This performance review was created when the car was new. Some links may no longer point to an active page.

Though it doesn’t look too different from previous year’s model, the 2011 Dodge Challenger is packing some substantial changes under the hood. Revisions have been made to the steering, suspension and brakes, and SE models now gain 55 horsepower from a new base engine. The changes were needed, and now base model Challengers offer power and handling that’s more competitive with muscle car competition coming from Ford and Chevy.

Reworked suspension components make the Challenger more capable of keeping up with cars like the Mustang on a curvy road, but it’s still not the nimblest of the bunch. The Challenger’s steering had too much power-assist for one reviewer, who would’ve preferred a sportier feel.

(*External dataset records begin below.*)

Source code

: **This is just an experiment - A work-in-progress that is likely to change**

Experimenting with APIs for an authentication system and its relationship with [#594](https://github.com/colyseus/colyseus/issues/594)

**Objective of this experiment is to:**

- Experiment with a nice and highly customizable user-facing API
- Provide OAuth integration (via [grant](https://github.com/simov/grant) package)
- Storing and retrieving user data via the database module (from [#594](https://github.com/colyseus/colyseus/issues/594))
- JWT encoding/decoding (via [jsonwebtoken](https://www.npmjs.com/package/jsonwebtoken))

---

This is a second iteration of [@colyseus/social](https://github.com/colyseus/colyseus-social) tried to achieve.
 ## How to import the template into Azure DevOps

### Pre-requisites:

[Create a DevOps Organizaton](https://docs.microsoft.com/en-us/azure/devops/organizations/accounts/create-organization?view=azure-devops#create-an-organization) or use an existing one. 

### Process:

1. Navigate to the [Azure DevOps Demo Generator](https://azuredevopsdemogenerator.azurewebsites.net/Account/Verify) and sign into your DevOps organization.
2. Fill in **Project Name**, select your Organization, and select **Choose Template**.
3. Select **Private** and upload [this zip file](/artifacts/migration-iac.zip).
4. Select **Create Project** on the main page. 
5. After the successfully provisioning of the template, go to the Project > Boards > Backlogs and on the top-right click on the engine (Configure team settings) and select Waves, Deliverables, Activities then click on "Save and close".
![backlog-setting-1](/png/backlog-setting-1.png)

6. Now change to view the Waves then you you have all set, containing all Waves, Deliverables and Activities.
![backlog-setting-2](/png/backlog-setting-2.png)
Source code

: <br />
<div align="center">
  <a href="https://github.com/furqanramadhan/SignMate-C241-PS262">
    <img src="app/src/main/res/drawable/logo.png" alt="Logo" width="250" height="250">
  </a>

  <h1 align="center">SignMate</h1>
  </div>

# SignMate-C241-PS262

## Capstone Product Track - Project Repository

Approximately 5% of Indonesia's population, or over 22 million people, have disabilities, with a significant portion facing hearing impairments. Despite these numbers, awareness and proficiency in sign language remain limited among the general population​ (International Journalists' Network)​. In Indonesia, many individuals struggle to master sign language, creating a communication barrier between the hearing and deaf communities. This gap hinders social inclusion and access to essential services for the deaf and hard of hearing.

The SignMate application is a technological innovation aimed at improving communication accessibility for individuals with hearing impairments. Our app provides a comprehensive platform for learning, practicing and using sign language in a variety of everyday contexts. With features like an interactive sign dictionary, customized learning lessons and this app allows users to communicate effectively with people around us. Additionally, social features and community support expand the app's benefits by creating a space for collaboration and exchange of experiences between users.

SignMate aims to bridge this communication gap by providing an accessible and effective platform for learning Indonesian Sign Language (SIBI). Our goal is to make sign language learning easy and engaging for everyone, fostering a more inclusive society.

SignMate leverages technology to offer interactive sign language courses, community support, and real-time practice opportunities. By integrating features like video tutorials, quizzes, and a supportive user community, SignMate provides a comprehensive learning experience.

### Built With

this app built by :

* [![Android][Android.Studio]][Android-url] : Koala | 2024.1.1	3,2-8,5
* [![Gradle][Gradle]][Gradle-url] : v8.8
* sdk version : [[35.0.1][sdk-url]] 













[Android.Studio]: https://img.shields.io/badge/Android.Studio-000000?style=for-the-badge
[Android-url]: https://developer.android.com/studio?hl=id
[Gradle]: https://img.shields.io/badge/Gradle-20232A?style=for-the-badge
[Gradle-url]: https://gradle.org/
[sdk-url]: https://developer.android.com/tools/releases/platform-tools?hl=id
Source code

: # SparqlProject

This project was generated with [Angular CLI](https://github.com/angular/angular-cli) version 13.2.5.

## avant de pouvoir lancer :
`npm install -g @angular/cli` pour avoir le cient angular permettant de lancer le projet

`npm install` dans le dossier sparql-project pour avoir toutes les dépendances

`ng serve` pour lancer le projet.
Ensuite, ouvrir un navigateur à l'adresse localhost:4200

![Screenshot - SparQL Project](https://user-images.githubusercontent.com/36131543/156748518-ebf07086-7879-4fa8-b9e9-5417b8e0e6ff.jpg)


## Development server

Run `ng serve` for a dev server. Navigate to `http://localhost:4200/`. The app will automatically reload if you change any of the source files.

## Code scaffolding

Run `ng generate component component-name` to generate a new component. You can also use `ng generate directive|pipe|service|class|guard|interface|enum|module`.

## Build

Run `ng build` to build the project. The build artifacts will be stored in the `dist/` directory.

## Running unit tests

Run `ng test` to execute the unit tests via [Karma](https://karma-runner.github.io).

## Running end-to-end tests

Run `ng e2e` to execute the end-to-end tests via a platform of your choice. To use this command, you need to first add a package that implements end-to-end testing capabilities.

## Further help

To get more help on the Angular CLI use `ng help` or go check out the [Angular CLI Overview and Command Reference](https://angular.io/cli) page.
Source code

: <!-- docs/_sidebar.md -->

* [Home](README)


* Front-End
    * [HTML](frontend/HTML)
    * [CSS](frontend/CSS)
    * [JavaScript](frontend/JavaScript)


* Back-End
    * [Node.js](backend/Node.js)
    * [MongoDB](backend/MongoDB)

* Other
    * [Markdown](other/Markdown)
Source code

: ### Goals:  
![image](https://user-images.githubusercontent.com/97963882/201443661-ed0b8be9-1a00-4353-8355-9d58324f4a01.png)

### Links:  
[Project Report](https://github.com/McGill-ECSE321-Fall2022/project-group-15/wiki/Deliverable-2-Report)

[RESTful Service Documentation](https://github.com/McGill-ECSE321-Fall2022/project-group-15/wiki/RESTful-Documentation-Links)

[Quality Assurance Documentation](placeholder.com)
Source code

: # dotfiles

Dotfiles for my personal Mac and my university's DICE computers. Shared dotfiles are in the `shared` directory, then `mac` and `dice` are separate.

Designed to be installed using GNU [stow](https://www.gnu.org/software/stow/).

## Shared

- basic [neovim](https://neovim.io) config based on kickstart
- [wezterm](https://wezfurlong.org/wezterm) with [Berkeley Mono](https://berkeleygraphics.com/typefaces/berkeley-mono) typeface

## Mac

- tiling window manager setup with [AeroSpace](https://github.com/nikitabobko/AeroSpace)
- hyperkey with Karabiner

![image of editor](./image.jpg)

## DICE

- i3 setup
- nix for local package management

  • "Telling your friends you bought a V6-powered 2011 Dodge Challenger is no longer something to be embarrassed about, as an all-new, more powerful and more efficient base V6 engine debuts. " -- Edmunds 
  • "Unlike the V6 in the Chevrolet Camaro, the Pentastar engine delivers its punch without the same harshness or vibration of its Bowtie rival, delivering its reps in a smooth, dangerously encouraging wave." -- Autoblog 

Acceleration and Power

A new base 3.6-liter engine for 2011 helps the Dodge Challenger do a better job of living up to its muscle car name. The base SE generates 305 horsepower, up 55 from the previous year. Meanwhile, R/T trimmed Challengers put 372 horsepower to the rear wheels courtesy of a 5.7-liter V8 engine. Reviewers are impressed, particularly with the base engine which now makes the Challenger competitive with V6-powered Mustangs and Camaros.

In addition to more power, V6 Challenger models also get slightly improved fuel economy. The EPA says that the V6-powered Challenger gets 18 miles per gallon in the city and 27 mpg on the highway. V8 models get 16/25 and 15/24 mpg city/highway fuel economy with automatic and manual transmissions, respectively. Still, slightly better fuel economy can be seen in similarly equipped Mustang and Camaro models. The V6-powered Mustang offers the more impressive numbers in the class – 19/31 mpg city/highway – when equipped with an automatic transmission.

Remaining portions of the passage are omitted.